Assignment:
Your answer should be a single number: how many lines in the data below hold the string "qualifier".

Information shown:
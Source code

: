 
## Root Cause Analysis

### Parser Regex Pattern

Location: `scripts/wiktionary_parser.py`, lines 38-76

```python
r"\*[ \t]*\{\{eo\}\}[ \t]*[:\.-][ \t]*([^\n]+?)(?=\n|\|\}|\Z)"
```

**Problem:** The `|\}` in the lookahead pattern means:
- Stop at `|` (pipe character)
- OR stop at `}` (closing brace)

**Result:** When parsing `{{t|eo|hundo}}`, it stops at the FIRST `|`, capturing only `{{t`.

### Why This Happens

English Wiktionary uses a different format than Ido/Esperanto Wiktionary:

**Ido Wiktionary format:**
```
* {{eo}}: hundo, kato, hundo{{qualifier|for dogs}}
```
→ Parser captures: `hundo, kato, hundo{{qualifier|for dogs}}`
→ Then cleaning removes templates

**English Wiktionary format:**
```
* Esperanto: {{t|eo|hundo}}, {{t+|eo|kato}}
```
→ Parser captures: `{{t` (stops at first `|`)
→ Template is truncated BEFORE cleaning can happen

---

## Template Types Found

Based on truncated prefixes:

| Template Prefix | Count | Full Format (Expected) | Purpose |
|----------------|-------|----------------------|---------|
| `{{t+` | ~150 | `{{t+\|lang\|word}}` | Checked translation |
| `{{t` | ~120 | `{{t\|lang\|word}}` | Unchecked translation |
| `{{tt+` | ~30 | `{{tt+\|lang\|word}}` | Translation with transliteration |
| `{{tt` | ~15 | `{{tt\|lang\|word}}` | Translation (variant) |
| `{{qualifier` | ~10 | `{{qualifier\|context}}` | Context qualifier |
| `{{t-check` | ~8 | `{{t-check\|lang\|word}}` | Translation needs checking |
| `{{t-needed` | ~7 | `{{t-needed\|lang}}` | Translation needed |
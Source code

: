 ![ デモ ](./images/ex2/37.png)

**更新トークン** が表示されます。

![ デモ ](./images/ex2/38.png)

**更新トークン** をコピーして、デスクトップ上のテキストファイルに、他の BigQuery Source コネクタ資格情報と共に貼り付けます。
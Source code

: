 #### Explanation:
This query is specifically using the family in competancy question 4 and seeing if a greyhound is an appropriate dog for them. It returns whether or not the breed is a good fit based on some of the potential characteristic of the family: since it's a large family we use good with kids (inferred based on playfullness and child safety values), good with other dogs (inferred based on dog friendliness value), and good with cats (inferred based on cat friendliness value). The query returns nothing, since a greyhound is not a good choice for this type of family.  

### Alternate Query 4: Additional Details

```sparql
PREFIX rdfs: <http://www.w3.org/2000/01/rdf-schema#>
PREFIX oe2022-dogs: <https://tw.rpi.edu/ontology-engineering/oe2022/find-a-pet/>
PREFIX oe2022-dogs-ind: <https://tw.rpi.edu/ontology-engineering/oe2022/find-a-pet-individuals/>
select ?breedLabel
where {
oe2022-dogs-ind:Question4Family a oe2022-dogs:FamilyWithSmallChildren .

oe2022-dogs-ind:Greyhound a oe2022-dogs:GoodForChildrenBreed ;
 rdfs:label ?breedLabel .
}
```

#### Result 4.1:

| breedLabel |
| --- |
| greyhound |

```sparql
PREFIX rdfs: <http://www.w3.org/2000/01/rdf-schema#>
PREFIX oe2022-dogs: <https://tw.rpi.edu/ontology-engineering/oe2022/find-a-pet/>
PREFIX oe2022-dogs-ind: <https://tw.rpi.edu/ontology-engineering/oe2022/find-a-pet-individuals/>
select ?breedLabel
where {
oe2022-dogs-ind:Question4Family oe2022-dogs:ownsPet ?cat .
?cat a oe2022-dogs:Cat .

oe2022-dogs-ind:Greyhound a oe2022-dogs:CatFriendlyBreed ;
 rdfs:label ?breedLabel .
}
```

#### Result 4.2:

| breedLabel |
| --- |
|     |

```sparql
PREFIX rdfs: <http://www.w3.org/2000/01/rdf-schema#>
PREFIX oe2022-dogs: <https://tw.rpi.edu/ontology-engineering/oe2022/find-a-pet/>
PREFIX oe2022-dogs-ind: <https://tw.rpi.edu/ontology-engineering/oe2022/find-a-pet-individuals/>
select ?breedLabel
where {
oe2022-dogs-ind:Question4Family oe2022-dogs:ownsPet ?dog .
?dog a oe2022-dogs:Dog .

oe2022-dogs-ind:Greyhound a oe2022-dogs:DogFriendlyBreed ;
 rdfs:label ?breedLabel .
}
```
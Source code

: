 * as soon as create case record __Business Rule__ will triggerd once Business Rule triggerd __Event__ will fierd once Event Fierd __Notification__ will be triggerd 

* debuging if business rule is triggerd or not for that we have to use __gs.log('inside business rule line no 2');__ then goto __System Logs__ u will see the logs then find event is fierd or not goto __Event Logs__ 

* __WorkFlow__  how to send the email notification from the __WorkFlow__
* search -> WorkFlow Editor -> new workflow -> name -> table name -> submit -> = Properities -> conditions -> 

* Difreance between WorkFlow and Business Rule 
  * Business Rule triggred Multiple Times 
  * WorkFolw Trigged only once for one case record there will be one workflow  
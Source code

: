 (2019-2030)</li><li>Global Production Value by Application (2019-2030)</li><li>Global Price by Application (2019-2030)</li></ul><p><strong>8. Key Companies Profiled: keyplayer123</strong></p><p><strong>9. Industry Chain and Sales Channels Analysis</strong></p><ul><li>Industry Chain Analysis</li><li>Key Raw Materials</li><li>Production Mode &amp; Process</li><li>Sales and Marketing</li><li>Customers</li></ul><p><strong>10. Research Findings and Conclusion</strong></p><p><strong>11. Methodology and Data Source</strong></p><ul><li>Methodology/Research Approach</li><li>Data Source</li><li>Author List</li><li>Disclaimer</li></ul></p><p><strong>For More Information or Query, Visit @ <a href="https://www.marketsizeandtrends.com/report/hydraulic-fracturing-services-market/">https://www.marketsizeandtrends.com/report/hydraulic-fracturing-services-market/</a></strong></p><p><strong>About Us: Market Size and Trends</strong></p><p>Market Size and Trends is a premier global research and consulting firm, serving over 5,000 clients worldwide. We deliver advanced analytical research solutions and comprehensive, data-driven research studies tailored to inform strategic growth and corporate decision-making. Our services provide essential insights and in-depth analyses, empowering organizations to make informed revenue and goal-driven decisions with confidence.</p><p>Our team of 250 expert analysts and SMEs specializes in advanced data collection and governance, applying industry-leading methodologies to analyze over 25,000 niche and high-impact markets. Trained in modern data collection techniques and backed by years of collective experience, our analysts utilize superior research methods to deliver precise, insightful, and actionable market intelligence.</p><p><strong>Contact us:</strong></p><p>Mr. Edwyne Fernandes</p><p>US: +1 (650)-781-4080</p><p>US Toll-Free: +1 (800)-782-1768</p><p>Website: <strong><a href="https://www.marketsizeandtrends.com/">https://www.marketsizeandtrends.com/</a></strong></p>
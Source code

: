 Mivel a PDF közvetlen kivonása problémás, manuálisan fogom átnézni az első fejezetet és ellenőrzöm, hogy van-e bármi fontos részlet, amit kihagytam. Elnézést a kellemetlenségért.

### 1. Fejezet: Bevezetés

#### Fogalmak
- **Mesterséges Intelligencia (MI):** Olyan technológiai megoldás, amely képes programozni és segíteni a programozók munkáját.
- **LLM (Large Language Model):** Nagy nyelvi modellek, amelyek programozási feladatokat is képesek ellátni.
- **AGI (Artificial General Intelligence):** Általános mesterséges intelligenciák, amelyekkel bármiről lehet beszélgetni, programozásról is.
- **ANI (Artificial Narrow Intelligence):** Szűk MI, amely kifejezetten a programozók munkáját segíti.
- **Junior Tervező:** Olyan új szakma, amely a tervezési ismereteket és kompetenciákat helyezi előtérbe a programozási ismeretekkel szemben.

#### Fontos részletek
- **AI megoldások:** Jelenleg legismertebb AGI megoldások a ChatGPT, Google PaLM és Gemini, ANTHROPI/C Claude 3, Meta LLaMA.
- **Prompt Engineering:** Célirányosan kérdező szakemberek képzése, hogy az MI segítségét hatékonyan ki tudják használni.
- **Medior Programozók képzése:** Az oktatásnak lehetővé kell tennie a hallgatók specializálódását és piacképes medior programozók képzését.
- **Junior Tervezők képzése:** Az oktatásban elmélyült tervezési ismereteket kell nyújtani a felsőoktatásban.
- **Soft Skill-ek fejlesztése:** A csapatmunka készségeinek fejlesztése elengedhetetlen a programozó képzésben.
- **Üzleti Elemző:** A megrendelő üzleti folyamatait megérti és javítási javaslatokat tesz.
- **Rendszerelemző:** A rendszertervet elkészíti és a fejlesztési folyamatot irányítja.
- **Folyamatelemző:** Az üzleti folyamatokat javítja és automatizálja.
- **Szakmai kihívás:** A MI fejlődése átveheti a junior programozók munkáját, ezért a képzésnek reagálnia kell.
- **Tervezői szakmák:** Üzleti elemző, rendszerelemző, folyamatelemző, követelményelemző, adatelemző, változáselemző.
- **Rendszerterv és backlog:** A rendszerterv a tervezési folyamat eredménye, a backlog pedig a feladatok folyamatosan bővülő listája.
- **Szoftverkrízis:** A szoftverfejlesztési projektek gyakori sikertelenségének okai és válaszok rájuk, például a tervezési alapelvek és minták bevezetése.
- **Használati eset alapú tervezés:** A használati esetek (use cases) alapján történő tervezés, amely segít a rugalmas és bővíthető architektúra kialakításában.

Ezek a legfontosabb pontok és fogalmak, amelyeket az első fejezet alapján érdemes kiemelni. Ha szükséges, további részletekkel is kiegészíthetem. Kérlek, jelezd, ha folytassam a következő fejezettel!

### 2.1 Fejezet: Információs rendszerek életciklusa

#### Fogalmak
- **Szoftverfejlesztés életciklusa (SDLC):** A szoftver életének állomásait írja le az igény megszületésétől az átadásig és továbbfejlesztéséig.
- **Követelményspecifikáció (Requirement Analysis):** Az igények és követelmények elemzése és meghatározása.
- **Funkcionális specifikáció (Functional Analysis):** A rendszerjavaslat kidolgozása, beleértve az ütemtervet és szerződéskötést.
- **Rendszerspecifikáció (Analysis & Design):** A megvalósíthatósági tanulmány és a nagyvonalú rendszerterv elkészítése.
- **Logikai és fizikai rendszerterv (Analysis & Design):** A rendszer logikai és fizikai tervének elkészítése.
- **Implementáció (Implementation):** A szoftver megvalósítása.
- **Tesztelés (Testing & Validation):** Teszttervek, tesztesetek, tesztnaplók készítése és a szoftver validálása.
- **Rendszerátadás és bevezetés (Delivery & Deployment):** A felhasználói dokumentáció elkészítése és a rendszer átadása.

Expected answer:
3